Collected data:
======

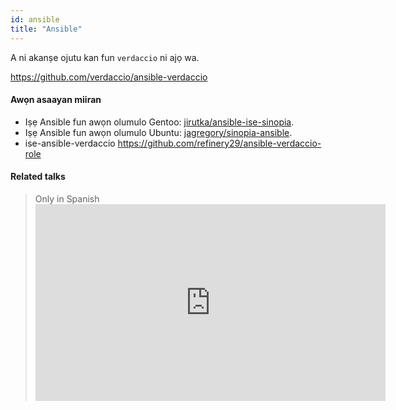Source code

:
 ```yaml
---
id: ansible
title: "Ansible"
---
```


A ni akanṣe ojutu kan fun `verdaccio` ni ajọ wa.

<https://github.com/verdaccio/ansible-verdaccio>

#### Awọn asaayan miiran

* Iṣẹ Ansible fun awọn olumulo Gentoo: [jirutka/ansible-ise-sinopia](https://github.com/jirutka/ansible-role-sinopia).
* Iṣẹ Ansible fun awọn olumulo Ubuntu: [jagregory/sinopia-ansible](https://github.com/jagregory/sinopia-ansible).
* ise-ansible-verdaccio <https://github.com/refinery29/ansible-verdaccio-role>

#### Related talks

> Only in Spanish <iframe width="560" height="315" src="https://www.youtube.com/embed/EWAxCgZQMAY?enablejsapi=1" frameborder="0" allow="accelerometer; autoplay; encrypted-media; gyroscope; picture-in-picture" allowfullscreen mark="crwd-mark"></iframe>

======

■ Exercise objective
The images are to be left out while the entries are written out exactly.

■ Task result
Source code

:
 ```yaml
---
id: ansible
title: "Ansible"
---
```


A ni akanṣe ojutu kan fun `verdaccio` ni ajọ wa.

<https://github.com/verdaccio/ansible-verdaccio>

#### Awọn asaayan miiran

* Iṣẹ Ansible fun awọn olumulo Gentoo: [jirutka/ansible-ise-sinopia](https://github.com/jirutka/ansible-role-sinopia).
* Iṣẹ Ansible fun awọn olumulo Ubuntu: [jagregory/sinopia-ansible](https://github.com/jagregory/sinopia-ansible).
* ise-ansible-verdaccio <https://github.com/refinery29/ansible-verdaccio-role>

#### Related talks

> Only in Spanish <iframe width="560" height="315" src="https://www.youtube.com/embed/EWAxCgZQMAY?enablejsapi=1" frameborder="0" allow="accelerometer; autoplay; encrypted-media; gyroscope; picture-in-picture" allowfullscreen mark="crwd-mark"></iframe>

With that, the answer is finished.